After Donaldson the question remains: how do we feed future generations of those who live in Northern Ireland?

As a Manchester City fan of many years standing (myself and just two others in Primary went blue when everyone else was going red) I know a rapid change in managers is not a sign of good health.

After many years of stability at the top the DUP is experiencing that sort of bewilderment you get when nothing you try quite sticks. It’s been a rough ride since Peter Robinson stepped down.

In spite of the drastic reasons for the latest departure there’s an odd continuity in the crisis that the DUP faces. They are the largest unionist party, yet that no longer confers the status it once did.

Pro union voters are no longer afraid of a United Ireland, not least because, in many cases none of them seem to believe that it is even remotely likely. Nor are they motivated by stopping Sinn Féin.

Yet, it is obvious that in spite of the hopes of many within organised nationalism this is leading neither to the collapse of the United Kingdom nor any new hankering for unity with the south.

Most folks of a pro union mindset (which is no longer the same as being unionist) have become indifferent to the sectarian appeals that kept the DUP in office, because of its failure to deliver.

David Hoey writing in the News Letter recently caught something important about the current malaise (and its universality beyond Northern Ireland to the populisms of Varadkar and Sturgeon):

Twenty-five years of Stormont provides little evidence that an approach justified as ‘progressive’ or offering populist measures or measures wrapped in a flag, delivers much by way of good government.

Talk of ownership of Lough Neagh doesn’t and won’t address underlying environmental damage. RHI was popular, until it wasn’t. Legislating for free parking at hospitals was a popular measure with an election in the offing, while eventually back in reality it is proving impossible to implement without taking funds away from frontline health.

Audit Office reports seem to forever draw attention to alarmingly similar failure – the concept of ‘‘learning from mistakes’ apparently alien to Stormont.Significant public policy failures are highlighted year after year, mandate after mandate.
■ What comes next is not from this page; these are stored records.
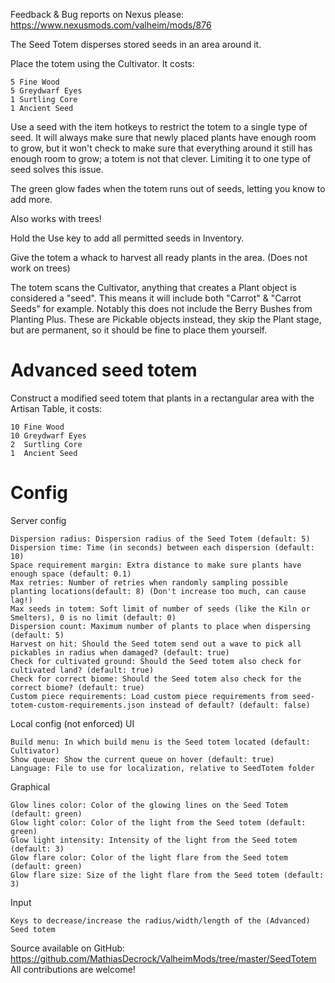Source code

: ﻿Feedback & Bug reports on Nexus please: https://www.nexusmods.com/valheim/mods/876

The Seed Totem disperses stored seeds in an area around it.

Place the totem using the Cultivator. It costs:

    5 Fine Wood
    5 Greydwarf Eyes
    1 Surtling Core
    1 Ancient Seed

Use a seed with the item hotkeys to restrict the totem to a single type of seed. It will always make sure that newly placed plants have enough room to grow, but it won't check to make sure that everything around it still has enough room to grow; a totem is not that clever. Limiting it to one type of seed solves this issue.

The green glow fades when the totem runs out of seeds, letting you know to add more.

Also works with trees!

Hold the Use key to add all permitted seeds in Inventory.

Give the totem a whack to harvest all ready plants in the area. (Does not work on trees)

The totem scans the Cultivator, anything that creates a Plant object is considered a "seed".
This means it will include both "Carrot" & "Carrot Seeds" for example.
Notably this does not include the Berry Bushes from Planting Plus. These are Pickable objects instead, they skip the Plant stage, but are permanent, so it should be fine to place them yourself.

# Advanced seed totem
Construct a modified seed totem that plants in a rectangular area with the Artisan Table, it costs:

    10 Fine Wood
    10 Greydwarf Eyes
    2  Surtling Core
    1  Ancient Seed

# Config
﻿Server config

    Dispersion radius: Dispersion radius of the Seed Totem (default: 5)
    Dispersion time: Time (in seconds) between each dispersion (default: 10)
    Space requirement margin: Extra distance to make sure plants have enough space (default: 0.1)
    Max retries: Number of retries when randomly sampling possible planting locations(default: 8) (Don't increase too much, can cause lag!)
    Max seeds in totem: Soft limit of number of seeds (like the Kiln or Smelters), 0 is no limit (default: 0)
    Dispersion count: Maximum number of plants to place when dispersing (default: 5)
    Harvest on hit: Should the Seed totem send out a wave to pick all pickables in radius when damaged? (default: true)
    Check for cultivated ground: Should the Seed totem also check for cultivated land? (default: true)
    Check for correct biome: Should the Seed totem also check for the correct biome? (default: true)
    Custom piece requirements: Load custom piece requirements from seed-totem-custom-requirements.json instead of default? (default: false)


﻿Local config (not enforced)
UI

    Build menu: In which build menu is the Seed totem located (default: Cultivator)
    Show queue: Show the current queue on hover (default: true)
    Language: File to use for localization, relative to SeedTotem folder


Graphical

    Glow lines color: Color of the glowing lines on the Seed Totem (default: green)
    Glow light color: Color of the light from the Seed totem (default: green)
    Glow light intensity: Intensity of the light from the Seed totem (default: 3)
    Glow flare color: Color of the light flare from the Seed totem (default: green)
    Glow flare size: Size of the light flare from the Seed totem (default: 3)

Input

    Keys to decrease/increase the radius/width/length of the (Advanced) Seed totem
    

Source available on GitHub: https://github.com/MathiasDecrock/ValheimMods/tree/master/SeedTotem
All contributions are welcome!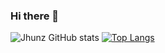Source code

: ### Hi there 👋

![Jhunz GitHub stats](https://github-readme-stats.vercel.app/api?username=Jhun260Sloth&theme=midnight-purple&show_icons=true)
[![Top Langs](https://github-readme-stats.vercel.app/api/top-langs/?username=Jhun260Sloth&layout=midnight-purple )](https://github.com/Jhun260Sloth)
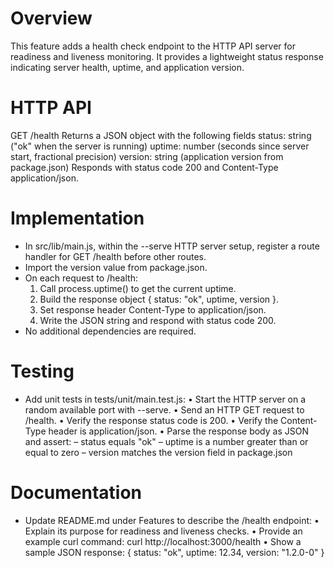 # Overview

This feature adds a health check endpoint to the HTTP API server for readiness and liveness monitoring. It provides a lightweight status response indicating server health, uptime, and application version.

# HTTP API

GET /health
    Returns a JSON object with the following fields
      status: string ("ok" when the server is running)
      uptime: number (seconds since server start, fractional precision)
      version: string (application version from package.json)
    Responds with status code 200 and Content-Type application/json.

# Implementation

- In src/lib/main.js, within the --serve HTTP server setup, register a route handler for GET /health before other routes.
- Import the version value from package.json.
- On each request to /health:
    1. Call process.uptime() to get the current uptime.
    2. Build the response object { status: "ok", uptime, version }.
    3. Set response header Content-Type to application/json.
    4. Write the JSON string and respond with status code 200.
- No additional dependencies are required.

# Testing

- Add unit tests in tests/unit/main.test.js:
    • Start the HTTP server on a random available port with --serve.
    • Send an HTTP GET request to /health.
    • Verify the response status code is 200.
    • Verify the Content-Type header is application/json.
    • Parse the response body as JSON and assert:
        – status equals "ok"
        – uptime is a number greater than or equal to zero
        – version matches the version field in package.json

# Documentation

- Update README.md under Features to describe the /health endpoint:
    • Explain its purpose for readiness and liveness checks.
    • Provide an example curl command:
        curl http://localhost:3000/health
    • Show a sample JSON response:
        { status: "ok", uptime: 12.34, version: "1.2.0-0" }
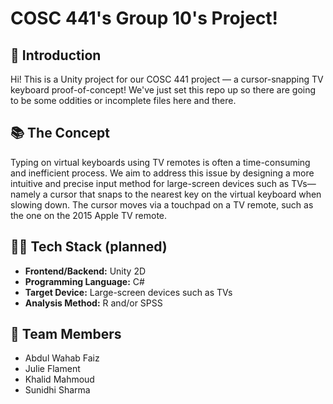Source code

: # COSC 441's Group 10's Project!

## 👋 Introduction
Hi! This is a Unity project for our COSC 441 project — a cursor-snapping TV keyboard proof-of-concept! We've just set this repo up so there are going to be some oddities or incomplete files here and there.

## 📚 The Concept
Typing on virtual keyboards using TV remotes is often a time-consuming and inefficient process. We aim to address this issue by designing a more intuitive and precise input method for large-screen devices such as TVs—namely a cursor that snaps to the nearest key on the virtual keyboard when slowing down. The cursor moves via a touchpad on a TV remote, such as the one on the 2015 Apple TV remote.

## 🧑‍💻 Tech Stack (planned)
- **Frontend/Backend:** Unity 2D
- **Programming Language:** C#
- **Target Device:** Large-screen devices such as TVs
- **Analysis Method:** R and/or SPSS

## 👥 Team Members
- Abdul Wahab Faiz
- Julie Flament
- Khalid Mahmoud
- Sunidhi Sharma
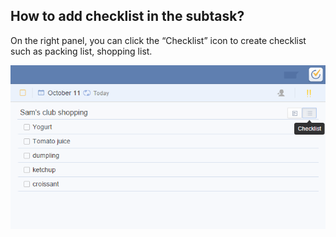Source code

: ## How to add checklist in the subtask?
On the right panel, you can click the “Checklist” icon to create checklist such as packing list, shopping list.

![](../images/image009.png)
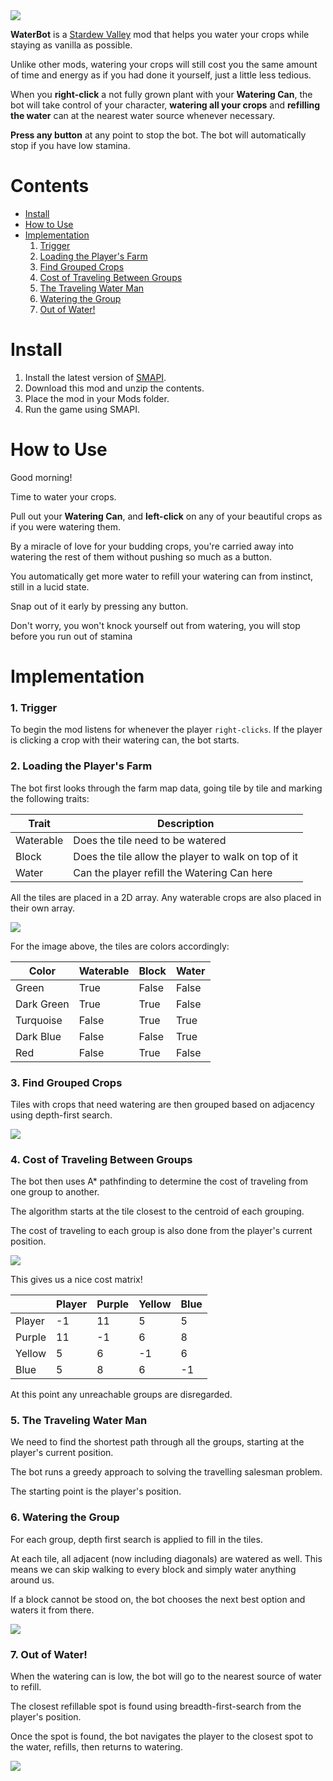  <img src="https://raw.githubusercontent.com/andyruwruw/stardew-valley-water-bot/main/documentation/header.gif">

**WaterBot** is a [Stardew Valley](https://www.stardewvalley.net/) mod that helps you water your crops while staying as vanilla as possible.

Unlike other mods, watering your crops will still cost you the same amount of time and energy as if you had done it yourself, just a little less tedious.

When you **right-click** a not fully grown plant with your **Watering Can**, the bot will take control of your character, **watering all your crops** and **refilling the water** can at the nearest water source whenever necessary.

**Press any button** at any point to stop the bot. The bot will automatically stop if you have low stamina.

# Contents

- [Install](#install)
- [How to Use](#how-to-use)
- [Implementation](#implementation)
  1. [Trigger](#1-trigger)
  2. [Loading the Player's Farm](##2-loading-the-players-farm)
  3. [Find Grouped Crops](#3-find-grouped-crops)
  4. [Cost of Traveling Between Groups](#4-cost-of-traveling-between-groups)
  5. [The Traveling Water Man](#5-the-traveling-water-man)
  6. [Watering the Group](#6-watering-the-group)
  7. [Out of Water!](#7-out-of-water)

# Install

1. Install the latest version of [SMAPI](https://smapi.io/).
2. Download this mod and unzip the contents.
3. Place the mod in your Mods folder.
4. Run the game using SMAPI.

# How to Use

Good morning!

Time to water your crops.

Pull out your **Watering Can**, and **left-click** on any of your beautiful crops as if you were watering them.

By a miracle of love for your budding crops, you're carried away into watering the rest of them without pushing so much as a button.

You automatically get more water to refill your watering can from instinct, still in a lucid state.

Snap out of it early by pressing any button.

Don't worry, you won't knock yourself out from watering, you will stop before you run out of stamina

# Implementation

### 1. Trigger

To begin the mod listens for whenever the player `right-clicks`. If the player is clicking a crop with their watering can, the bot starts.

### 2. Loading the Player's Farm

The bot first looks through the farm map data, going tile by tile and marking the following traits:

| Trait     | Description                                         |
|-----------|-----------------------------------------------------|
| Waterable | Does the tile need to be watered                    |
| Block     | Does the tile allow the player to walk on top of it |
| Water     | Can the player refill the Watering Can here         |

All the tiles are placed in a 2D array. Any waterable crops are also placed in their own array.

<img src="https://raw.githubusercontent.com/andyruwruw/stardew-valley-water-bot/main/documentation/implementation/load_map.gif">

For the image above, the tiles are colors accordingly:

| Color      | Waterable | Block | Water |
|------------|-----------|-------|-------|
| Green      | True      | False | False |
| Dark Green | True      | True  | False |
| Turquoise  | False     | True  | True  |
| Dark Blue  | False     | False | True  |
| Red        | False     | True  | False |

### 3. Find Grouped Crops

Tiles with crops that need watering are then grouped based on adjacency using depth-first search.

<img src="https://raw.githubusercontent.com/andyruwruw/stardew-valley-water-bot/main/documentation/implementation/find_groups.gif">

### 4. Cost of Traveling Between Groups

The bot then uses A* pathfinding to determine the cost of traveling from one group to another.

The algorithm starts at the tile closest to the centroid of each grouping.

The cost of traveling to each group is also done from the player's current position.

<img src="https://raw.githubusercontent.com/andyruwruw/stardew-valley-water-bot/main/documentation/implementation/cost_matrix.gif">

This gives us a nice cost matrix!

|        | Player | Purple | Yellow | Blue |
|--------|--------|--------|--------|------|
| Player | -1     | 11     | 5      | 5    |
| Purple | 11     | -1     | 6      | 8    |
| Yellow | 5      | 6      | -1     | 6    |
| Blue   | 5      | 8      | 6      | -1   |

At this point any unreachable groups are disregarded.

### 5. The Traveling Water Man

We need to find the shortest path through all the groups, starting at the player's current position.

The bot runs a greedy approach to solving the travelling salesman problem.

The starting point is the player's position.

### 6. Watering the Group

For each group, depth first search is applied to fill in the tiles.

At each tile, all adjacent (now including diagonals) are watered as well. This means we can skip walking to every block and simply water anything around us.

If a block cannot be stood on, the bot chooses the next best option and waters it from there.

<img src="https://raw.githubusercontent.com/andyruwruw/stardew-valley-water-bot/main/documentation/implementation/fill_group.gif">

### 7. Out of Water!

When the watering can is low, the bot will go to the nearest source of water to refill.

The closest refillable spot is found using breadth-first-search from the player's position.

Once the spot is found, the bot navigates the player to the closest spot to the water, refills, then returns to watering.

<img src="https://raw.githubusercontent.com/andyruwruw/stardew-valley-water-bot/main/documentation/implementation/refill_water.gif">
Water and waste management, transport and infrastructure, education, justice (policing and prisons) and, most pressing of all, health and social care: all need more than money alone to fix issues that are ‘progressively’ debilitating our public services.

26 years after the Agreement, Hoey remains unusual in expressing material concern for the ‘commonwealth’, ie, those public spaces and services that serve all who live in Northern Ireland.

The DUP has been stripped of the privileges of majority status (if no longer majority rule), not simply by nationalism’s consolidation behind SF, but by the indifference of its former support.

In his long study of Italian regional democracy Robert Putnam noted an interesting correlation between the health of a civic society and its ability to succeed:

‘The regions characterized by civic involvement in the late twentieth century are almost precisely the same regions where co- operatives and cultural associations and mutual aid societies were most abundant in the nineteenth century, and where neighbourhood associations and religious confraternities and guilds had contributed to the flourishing communal republics of the twelfth century.

And although these civic regions were not especially advanced economically a century ago, they have steadily outpaced the less civic regions both in economic performance and (at least since the advent of regional government) in quality of government.’

As we noted in A Long Peace more than twenty years ago, in successful regions, the interface between electorate and politician was also more productive. Voters contacted their representatives on relatively few occasions, but when they did, they generally wanted to talk about policy issues.

Poorly functioning regions saw more frequent, but more futile contact. Voters were generally looking for favours of one kind or another, trying to access public sector funds and jobs, or hoping to secure advantageous decisions.

The questions to be asked are not for unionism, nationalism or others but on scale:ie, what sort of future do we want and how do we create an abundance in our undernourished commonwealth?